Pete and Rob discussed many of the benefits of being a Civil Air Patrol volunteer – whether a CAP Cadet or a senior member… whether a pilot or a parent… interested in aviation or aerospace, military customs and courtesies, even cyber.
Civil Air Patrol is America’s premier public service organization for carrying out emergency services and disaster relief missions nationwide.
As the auxiliary of the U.S. Air Force, CAP’s vigilant citizen volunteers are there to search for and find the lost, provide comfort in times of disaster and work to keep the homeland safe. Its 60,000 members selflessly devote their time, energy and expertise toward the well-being of their communities, while also promoting aviation and related fields through aerospace education and helping shape future leaders through CAP’s cadet program.
“Supporting America’s communities with emergency response, diverse aviation and ground services, youth development, and promotion of air, space and cyber power.”
Always prepared, both in the air and on the ground, members of the Civil Air Patrol perform emergency services for state and local agencies as well as the federal government as the civilian auxiliary of the U.S. Air Force and for states/local communities as a nonprofit organization. Ever vigilant, these true patriots make a difference in their communities, not only to assist in times of disaster but also to search for the lost and protect the homeland.
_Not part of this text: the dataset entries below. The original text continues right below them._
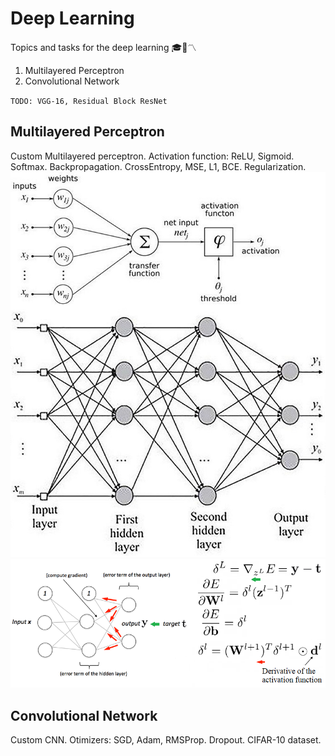 # Deep Learning
Topics and tasks for the deep learning 🎓🤖〽
1. Multilayered Perceptron
2. Convolutional Network

`TODO: VGG-16, Residual Block ResNet`

## Multilayered Perceptron
Custom Multilayered perceptron. Activation function: ReLU, Sigmoid. Softmax. Backpropagation. CrossEntropy, MSE, L1, BCE. Regularization.</br>
![](/NeuralNetwork/imgs/net_example.jpg)</br>
![](/NeuralNetwork/imgs/backpropagation.png)

## Convolutional Network
Custom CNN. Otimizers: SGD, Adam, RMSProp. Dropout. CIFAR-10 dataset.
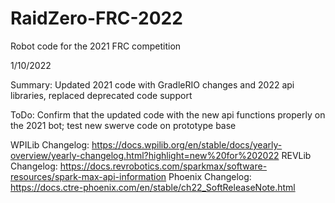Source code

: # RaidZero-FRC-2022
Robot code for the 2021 FRC competition


1/10/2022 

Summary: Updated 2021 code with GradleRIO changes and 2022 api libraries, replaced deprecated code support

ToDo: Confirm that the updated code with the new api functions properly on the 2021 bot; test new swerve code on prototype base

WPILib Changelog: https://docs.wpilib.org/en/stable/docs/yearly-overview/yearly-changelog.html?highlight=new%20for%202022
REVLib Changelog: https://docs.revrobotics.com/sparkmax/software-resources/spark-max-api-information
Phoenix Changelog: https://docs.ctre-phoenix.com/en/stable/ch22_SoftReleaseNote.html
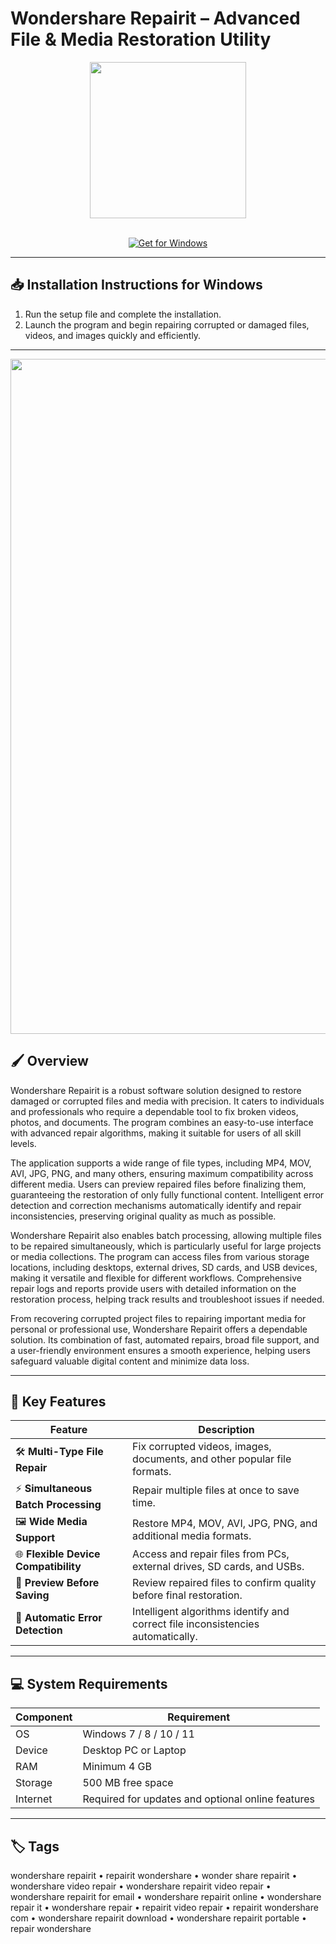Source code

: # Wondershare Repairit – Advanced File & Media Restoration Utility  

<div align="center">
  <img src="https://www.cybermania.ws/wp-content/uploads/Repairit.png" width="250"/>
</div>  
<br>

<div align="center">

[![Get for Windows](https://img.shields.io/badge/Get_for_Windows-blue?style=for-the-badge)](https://wondershare-repairit-app.github.io/.github)

</div>

---

## 📥 Installation Instructions for Windows  

1. Run the setup file and complete the installation.  
2. Launch the program and begin repairing corrupted or damaged files, videos, and images quickly and efficiently.  

---

<div align="center">
  <img src="https://mma.prnewswire.com/media/1688092/Repairit_file_repair.jpg?p=twitter" width="1080"/>
</div>

## 🖌️ Overview  

Wondershare Repairit is a robust software solution designed to restore damaged or corrupted files and media with precision. It caters to individuals and professionals who require a dependable tool to fix broken videos, photos, and documents. The program combines an easy-to-use interface with advanced repair algorithms, making it suitable for users of all skill levels.  

The application supports a wide range of file types, including MP4, MOV, AVI, JPG, PNG, and many others, ensuring maximum compatibility across different media. Users can preview repaired files before finalizing them, guaranteeing the restoration of only fully functional content. Intelligent error detection and correction mechanisms automatically identify and repair inconsistencies, preserving original quality as much as possible.  

Wondershare Repairit also enables batch processing, allowing multiple files to be repaired simultaneously, which is particularly useful for large projects or media collections. The program can access files from various storage locations, including desktops, external drives, SD cards, and USB devices, making it versatile and flexible for different workflows. Comprehensive repair logs and reports provide users with detailed information on the restoration process, helping track results and troubleshoot issues if needed.  

From recovering corrupted project files to repairing important media for personal or professional use, Wondershare Repairit offers a dependable solution. Its combination of fast, automated repairs, broad file support, and a user-friendly environment ensures a smooth experience, helping users safeguard valuable digital content and minimize data loss.  

---

## 🚀 Key Features  

| Feature                                  | Description                                                                 |
|------------------------------------------|-----------------------------------------------------------------------------|
| 🛠️ **Multi-Type File Repair**            | Fix corrupted videos, images, documents, and other popular file formats.   |
| ⚡ **Simultaneous Batch Processing**      | Repair multiple files at once to save time.                                 |
| 🖼️ **Wide Media Support**                 | Restore MP4, MOV, AVI, JPG, PNG, and additional media formats.              |
| 🌐 **Flexible Device Compatibility**      | Access and repair files from PCs, external drives, SD cards, and USBs.     |
| 📑 **Preview Before Saving**              | Review repaired files to confirm quality before final restoration.          |
| 💾 **Automatic Error Detection**          | Intelligent algorithms identify and correct file inconsistencies automatically. |

---

## 💻 System Requirements  

| Component | Requirement                  |
|-----------|------------------------------|
| OS        | Windows 7 / 8 / 10 / 11     |
| Device    | Desktop PC or Laptop         |
| RAM       | Minimum 4 GB                 |
| Storage   | 500 MB free space            |
| Internet  | Required for updates and optional online features |

---

## 🏷️ Tags  

wondershare repairit • repairit wondershare • wonder share repairit • wondershare video repair • wondershare repairit video repair • wondershare repairit for email • wondershare repairit online • wondershare repair it • wondershare repair • repairit video repair • repairit wondershare com • wondershare repairit download • wondershare repairit portable • repair wondershare
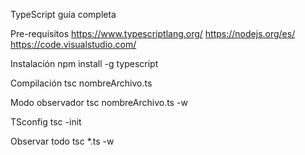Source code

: TypeScript guía completa

Pre-requisitos
https://www.typescriptlang.org/
https://nodejs.org/es/
https://code.visualstudio.com/

Instalación
npm install -g typescript

Compilación
tsc nombreArchivo.ts

Modo observador
tsc nombreArchivo.ts -w

TSconfig
tsc -init

Observar todo
tsc *.ts -w

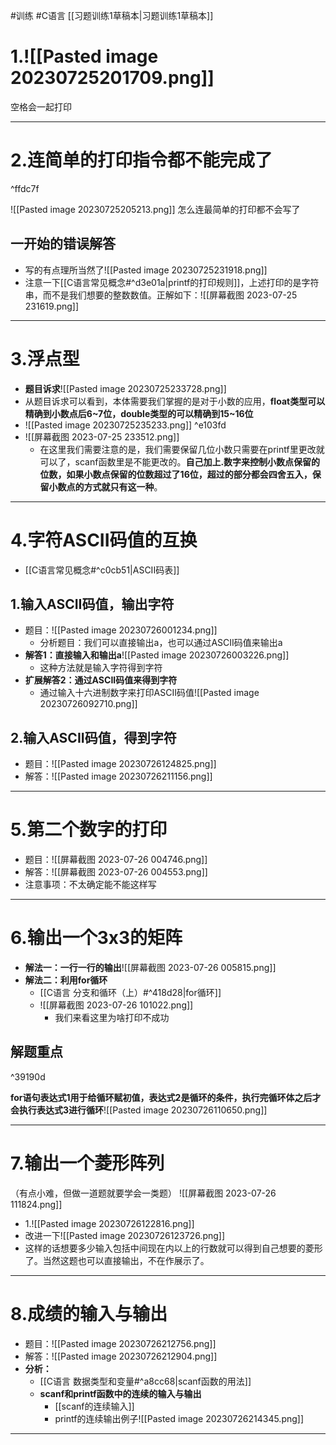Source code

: #训练 #C语言
[[习题训练1草稿本|习题训练1草稿本]]
# 1.![[Pasted image 20230725201709.png]]
空格会一起打印

---
# 2.连简单的打印指令都不能完成了

^ffdc7f

![[Pasted image 20230725205213.png]]
怎么连最简单的打印都不会写了
## 一开始的错误解答
- 写的有点理所当然了![[Pasted image 20230725231918.png]]
- 注意一下[[C语言常见概念#^d3e01a|printf的打印规则]]，上述打印的是字符串，而不是我们想要的整数数值。正解如下：![[屏幕截图 2023-07-25 231619.png]]
---
# 3.浮点型
- **题目诉求**![[Pasted image 20230725233728.png]]
- 从题目诉求可以看到，本体需要我们掌握的是对于小数的应用，**float类型可以精确到小数点后6~7位，double类型的可以精确到15~16位**
- ![[Pasted image 20230725235233.png]]
 ^e103fd
- ![[屏幕截图 2023-07-25 233512.png]]
	- 在这里我们需要注意的是，我们需要保留几位小数只需要在printf里更改就可以了，scanf函数里是不能更改的。**自己加上.数字来控制小数点保留的位数，如果小数点保留的位数超过了16位，超过的部分都会四舍五入，保留小数点的方式就只有这一种**。
---
# 4.字符ASCII码值的互换
- [[C语言常见概念#^c0cb51|ASCII码表]]
## 1.输入ASCII码值，输出字符
- 题目：![[Pasted image 20230726001234.png]]
	- 分析题目：我们可以直接输出a，也可以通过ASCII码值来输出a
- **解答1：直接输入和输出a**![[Pasted image 20230726003226.png]]
	- 这种方法就是输入字符得到字符
- **扩展解答2：通过ASCII码值来得到字符**
	- 通过输入十六进制数字来打印ASCII码值![[Pasted image 20230726092710.png]]
## 2.输入ASCII码值，得到字符
- 题目：![[Pasted image 20230726124825.png]]
- 解答：![[Pasted image 20230726211156.png]]
---
# 5.第二个数字的打印
- 题目：![[屏幕截图 2023-07-26 004746.png]]
- 解答：![[屏幕截图 2023-07-26 004553.png]]
- 注意事项：不太确定能不能这样写
---
# 6.输出一个3x3的矩阵
- **解法一：一行一行的输出**![[屏幕截图 2023-07-26 005815.png]]
- **解法二：利用for循环**
	- [[C语言 分支和循环（上）#^418d28|for循环]]
	- ![[屏幕截图 2023-07-26 101022.png]]
		- 我们来看这里为啥打印不成功
## 解题重点

^39190d

**for语句表达式1用于给循环赋初值，表达式2是循环的条件，执行完循环体之后才会执行表达式3进行循环**![[Pasted image 20230726110650.png]]

---
# 7.输出一个菱形阵列
（有点小难，但做一道题就要学会一类题）
![[屏幕截图 2023-07-26 111824.png]]

- 1.![[Pasted image 20230726122816.png]]
- 改进一下![[Pasted image 20230726123726.png]]
- 这样的话想要多少输入包括中间现在内以上的行数就可以得到自己想要的菱形了。当然这题也可以直接输出，不在作展示了。
---
# 8.成绩的输入与输出
- 题目：![[Pasted image 20230726212756.png]]
- 解答：![[Pasted image 20230726212904.png]]
- **分析：**
	- [[C语言 数据类型和变量#^a8cc68|scanf函数的用法]]
	- **scanf和printf函数中的连续的输入与输出**
		- [[scanf的连续输入]]
		- printf的连续输出例子![[Pasted image 20230726214345.png]]
---
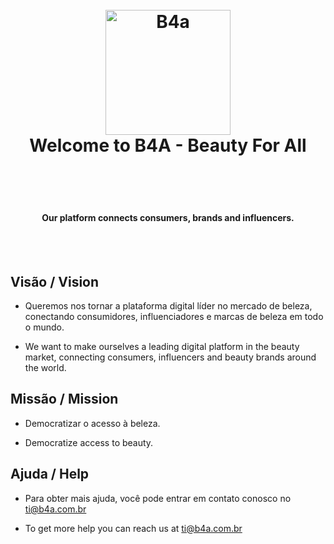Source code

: <h1 align="center">
  <br>
  <a href="https://b4a.com.br"><img src="https://b4a.com.br/_next/static/img/d2365d96976f12917d18f53ad82f564f.png" alt="B4a" width="200"></a>
  <br>
   Welcome to B4A - Beauty For All
  <br><br>
</h1>
<br>
<h4 align="center">Our platform connects consumers, brands and influencers.</h4>
<br>
<br>

## Visão / Vision

 - Queremos nos tornar a plataforma digital líder no mercado de beleza, conectando consumidores, influenciadores e marcas de beleza em todo o mundo.

 - We want to make ourselves a leading digital platform in the beauty market, connecting consumers, influencers and beauty brands around the world.

## Missão / Mission

 - Democratizar o acesso à beleza.

 - Democratize access to beauty.

## Ajuda / Help

 - Para obter mais ajuda, você pode entrar em contato conosco no [ti@b4a.com.br](mailto:ti@b4a.com.br)

 - To get more help you can reach us at [ti@b4a.com.br](mailto:ti@b4a.com.br)
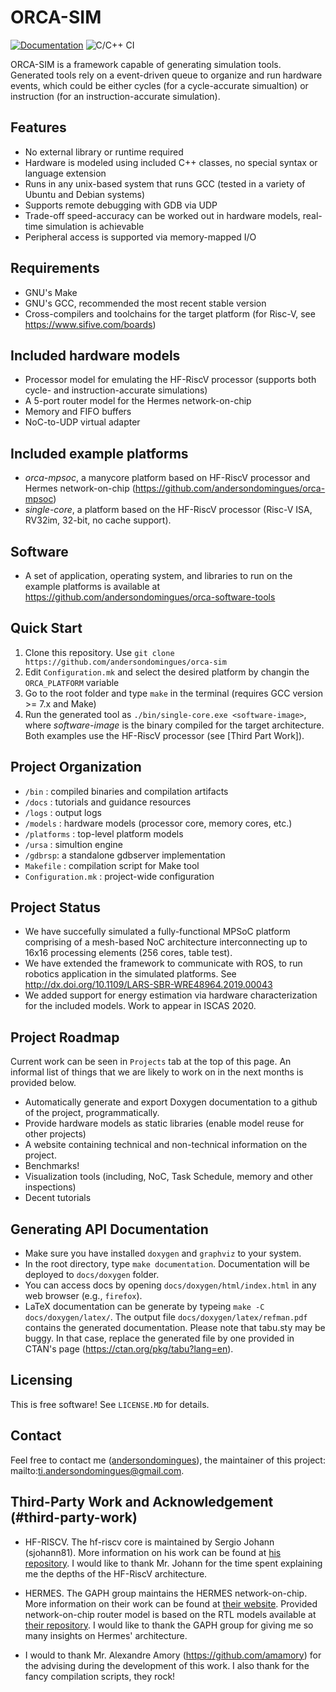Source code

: # ORCA-SIM

[![Documentation](https://codedocs.xyz/andersondomingues/orca-sim.svg)](https://codedocs.xyz/andersondomingues/orca-sim/) ![C/C++ CI](https://github.com/andersondomingues/orca-sim/workflows/C/C++%20CI/badge.svg)

ORCA-SIM is a framework capable of generating simulation tools. Generated tools rely on a event-driven queue to organize and run hardware events, which could be either cycles (for a cycle-accurate simualtion) or instruction (for an instruction-accurate simulation). 

## Features 
- No external library or runtime required
- Hardware is modeled using included C++ classes, no special syntax or language extension
- Runs in any unix-based system that runs GCC (tested in a variety of Ubuntu and Debian systems)
- Supports remote debugging with GDB via UDP
- Trade-off speed-accuracy can be worked out in hardware models, real-time simulation is achievable
- Peripheral access is supported via memory-mapped I/O

## Requirements
- GNU's Make 
- GNU's GCC, recommended the most recent stable version
- Cross-compilers and toolchains for the target platform (for Risc-V, see https://www.sifive.com/boards)

## Included hardware models 
- Processor model for emulating the HF-RiscV processor (supports both cycle- and instruction-accurate simulations)
- A 5-port router model for the Hermes network-on-chip
- Memory and FIFO buffers
- NoC-to-UDP virtual adapter

## Included example platforms
- *orca-mpsoc*, a manycore platform based on HF-RiscV processor and Hermes network-on-chip (https://github.com/andersondomingues/orca-mpsoc)
- *single-core*, a platform based on the HF-RiscV processor (Risc-V ISA, RV32im, 32-bit, no cache support).

## Software
- A set of application, operating system, and libraries to run on the example platforms is available at https://github.com/andersondomingues/orca-software-tools

## Quick Start
1) Clone this repository. Use ``git clone https://github.com/andersondomingues/orca-sim``
2) Edit ``Configuration.mk`` and select the desired platform by changin the ``ORCA_PLATFORM`` variable
2) Go to the root folder and type ``make`` in the terminal (requires GCC version >= 7.x and Make)
3) Run the generated tool as ``./bin/single-core.exe <software-image>``, where *software-image* is the binary compiled for the target architecture. Both examples use the HF-RiscV processor (see [Third Part Work]).

## Project Organization
- ``/bin`` : compiled binaries and compilation artifacts
- ``/docs`` : tutorials and guidance resources
- ``/logs`` : output logs
- ``/models`` : hardware models (processor core, memory cores, etc.)
- ``/platforms`` : top-level platform models 
- ``/ursa`` : simultion engine
- ``/gdbrsp``: a standalone gdbserver implementation
- ``Makefile`` : compilation script for Make tool
- ``Configuration.mk`` : project-wide configuration

## Project Status

- We have succefully simulated a fully-functional MPSoC platform comprising of a mesh-based NoC architecture interconnecting up to 16x16 processing elements (256 cores, table test).
- We have extended the framework to communicate with ROS, to run robotics application in the simulated platforms. See http://dx.doi.org/10.1109/LARS-SBR-WRE48964.2019.00043
- We added support for energy estimation via hardware characterization for the included models. Work to appear in ISCAS 2020.  

## Project Roadmap

Current work can be seen in ``Projects`` tab at the top of this page. An informal list of things that we are likely to work on in the next months is provided below.

- Automatically generate and export Doxygen documentation to a github of the project, programmatically.
- Provide hardware models as static libraries (enable model reuse for other projects)
- A website containing technical and non-technical information on the project.
- Benchmarks! 
- Visualization tools (including, NoC, Task Schedule, memory and other inspections)
- Decent tutorials 

## Generating API Documentation

- Make sure you have installed ``doxygen`` and ``graphviz`` to your system.
- In the root directory, type ``make documentation``. Documentation will be deployed to ``docs/doxygen`` folder.
- You can access docs by opening ``docs/doxygen/html/index.html`` in any web browser (e.g., ``firefox``).
- LaTeX documentation can be generate by  typeing ``make -C docs/doxygen/latex/``. The output file ``docs/doxygen/latex/refman.pdf`` contains the generated documentation. Please note that tabu.sty may be buggy. In that case, replace the generated file by one provided in CTAN's page (https://ctan.org/pkg/tabu?lang=en).

## Licensing

This is free software! See ``LICENSE.MD`` for details. 

## Contact

Feel free to contact me ([andersondomingues](https://github.com/andersondomingues)), the maintainer of this project: mailto:ti.andersondomingues@gmail.com.

## Third-Party Work and Acknowledgement (#third-party-work)
- HF-RISCV. The hf-riscv core is maintained by Sergio Johann (sjohann81). More information on his work can be found at [his repository](https://github.com/sjohann81). I would like to thank Mr. Johann for the time spent explaining me the depths of the HF-RiscV architecture.

- HERMES. The GAPH group maintains the HERMES network-on-chip. More information on their work can be found at [their website](http://www.inf.pucrs.br/hemps/getting_started.html). Provided network-on-chip router model is based on the RTL models available at [their repository](https://github.com/GaphGroup/hemps). I would like to thank the GAPH group for giving me so many insights on Hermes' architecture. 

- I would to thank Mr. Alexandre Amory (https://github.com/amamory) for the advising during the development of this work. I also thank for the fancy compilation scripts, they rock!

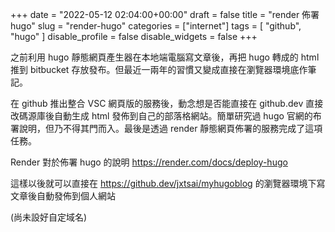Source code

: +++
date = "2022-05-12 02:04:00+00:00"
draft = false
title = "render 佈署 hugo"
slug = "render-hugo"
categories = ["internet"]
tags = [
  "github",
  "hugo"
  ]
disable_profile = false
disable_widgets = false
+++

之前利用 hugo 靜態網頁產生器在本地端電腦寫文章後，再把 hugo 轉成的 html 推到 bitbucket 存放發布。但最近一兩年的習慣又變成直接在瀏覽器環境底作筆記。

在 github 推出整合 VSC 網頁版的服務後，動念想是否能直接在 github.dev 直接改碼源庫後自動生成 html 發佈到自己的部落格網站。簡單研究過 hugo 官網的布署說明，但乃不得其門而入。最後是透過 render 靜態網頁佈署的服務完成了這項任務。

Render 對於佈署 hugo 的說明 
https://render.com/docs/deploy-hugo

這樣以後就可以直接在 https://github.dev/jxtsai/myhugoblog 的瀏覽器環境下寫文章後自動發佈到個人網站

(尚未設好自定域名)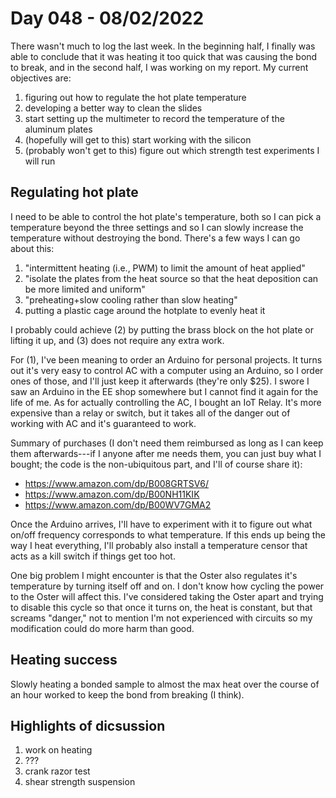 # Day 048 - 08/02/2022

There wasn't much to log the last week. In the beginning half, I finally was able to conclude that it was heating it too quick that was causing the bond to break, and in the second half, I was working on my report. My current objectives are:

1) figuring out how to regulate the hot plate temperature
2) developing a better way to clean the slides
3) start setting up the multimeter to record the temperature of the aluminum plates
4) (hopefully will get to this) start working with the silicon
5) (probably won't get to this) figure out which strength test experiments I will run

## Regulating hot plate

I need to be able to control the hot plate's temperature, both so I can pick a temperature beyond the three settings and so I can slowly increase the temperature without destroying the bond. There's a few ways I can go about this:

1) "intermittent heating (i.e., PWM) to limit the amount of heat applied"
2) "isolate the plates from the heat source so that the heat deposition can be more limited and uniform"
3) "preheating+slow cooling rather than slow heating"
4) putting a plastic cage around the hotplate to evenly heat it

I probably could achieve (2) by putting the brass block on the hot plate or lifting it up, and (3) does not require any extra work.

For (1), I've been meaning to order an Arduino for personal projects. It turns out it's very easy to control AC with a computer using an Arduino, so I order ones of those, and I'll just keep it afterwards (they're only $25). I swore I saw an Arduino in the EE shop somewhere but I cannot find it again for the life of me. As for actually controlling the AC, I bought an IoT Relay. It's more expensive than a relay or switch, but it takes all of the danger out of working with AC and it's guaranteed to work. 

Summary of purchases (I don't need them reimbursed as long as I can keep them afterwards---if I anyone after me needs them, you can just buy what I bought; the code is the non-ubiquitous part, and I'll of course share it):
- https://www.amazon.com/dp/B008GRTSV6/
- https://www.amazon.com/dp/B00NH11KIK
- https://www.amazon.com/dp/B00WV7GMA2

Once the Arduino arrives, I'll have to experiment with it to figure out what on/off frequency corresponds to what temperature. If this ends up being the way I heat everything, I'll probably also install a temperature censor that acts as a kill switch if things get too hot.

One big problem I might encounter is that the Oster also regulates it's temperature by turning itself off and on. I don't know how cycling the power to the Oster will affect this. I've considered taking the Oster apart and trying to disable this cycle so that once it turns on, the heat is constant, but that screams "danger," not to mention I'm not experienced with circuits so my modification could do more harm than good.

## Heating success

Slowly heating a bonded sample to almost the max heat over the course of an hour worked to keep the bond from breaking (I think).

## Highlights of dicsussion

1) work on heating
2) ???
3) crank razor test
4) shear strength suspension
Civil Air Patrol’s awarding-winning aerospace education program promotes aerospace, aviation and STEM-related careers with engaging, standards-based, hands-on curriculum and activities. It shapes the experiences and aspirations of youth both in and outside of CAP’s cadet program.
Civil Air Patrol’s cadet program transforms youth into dynamic Americans and aerospace leaders through a curriculum that focuses on leadership, aerospace, fitness and character. As cadets participate in these four elements, they advance through a series of achievements, earning honors and increased responsibilities along the way. Many of the nation’s astronauts, pilots, engineers and scientists first explored their careers through CAP.